*Task*: Lines below containing the word "renewcommand" should be copied out.
BEGIN Records for the task
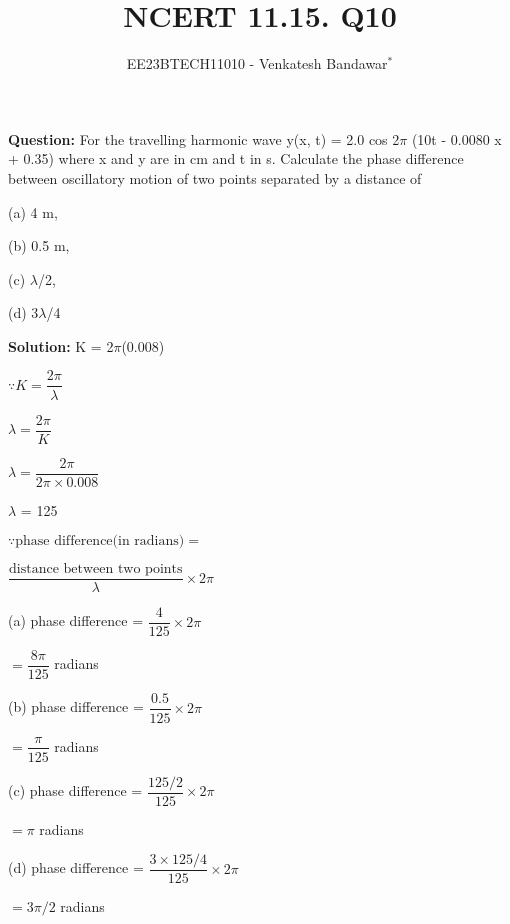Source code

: \documentclass[journal,12pt,twocolumn]{IEEEtran}
\theoremstyle{remark}
\begin{document}

\vspace{3cm}

\title{NCERT 11.15. Q10}
\author{EE23BTECH11010 - Venkatesh Bandawar$^{*}$%
}
\maketitle
\newpage
\bigskip

\renewcommand{\thefigure}{\theenumi}
\renewcommand{\thetable}{\theenumi}




\textbf{Question:} For the travelling harmonic wave
y(x, t) = 2.0 cos 2$\pi$ (10t - 0.0080 x + 0.35) where x and y are in cm and t in s. Calculate the phase difference between oscillatory
motion of two points separated by a distance of 

(a) 4 m,

(b) 0.5 m,

(c) $\lambda$/2,

(d) 3$\lambda$/4

\textbf{Solution:} K = 2$\pi$(0.008)

$\because K = \dfrac{2\pi}{\lambda}$

$\lambda = \dfrac{2\pi}{K}$

\vspace{0.2cm}

$\lambda = \dfrac{2\pi}{2 \pi \times 0.008}$

\vspace{0.2cm}

$\lambda$ = 125

\vspace{0.2cm}

$\because \text{phase difference(in radians)} =$

\vspace{0.2cm}

$\dfrac{\text{distance between two points}}{\lambda} \times 2\pi$

(a) phase difference = $\dfrac{4}{125} \times 2\pi$

\begin{center}
$ = \dfrac{8\pi}{125}$ radians
\end{center}

(b) phase difference = $\dfrac{0.5}{125} \times 2\pi$

\begin{center}
$ = \dfrac{\pi}{125}$ radians
\end{center}

(c) phase difference = $\dfrac{125/2}{125} \times 2\pi$

\begin{center}
$ = \pi$ radians
\end{center}

(d) phase difference = $\dfrac{3 \times 125/4}{125} \times 2\pi$

\begin{center}
$ = 3\pi /2$ radians
\end{center}
\end{document}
END Records for the task
*Solution for this problem*:
\renewcommand{\thefigure}{\theenumi}
\renewcommand{\thetable}{\theenumi}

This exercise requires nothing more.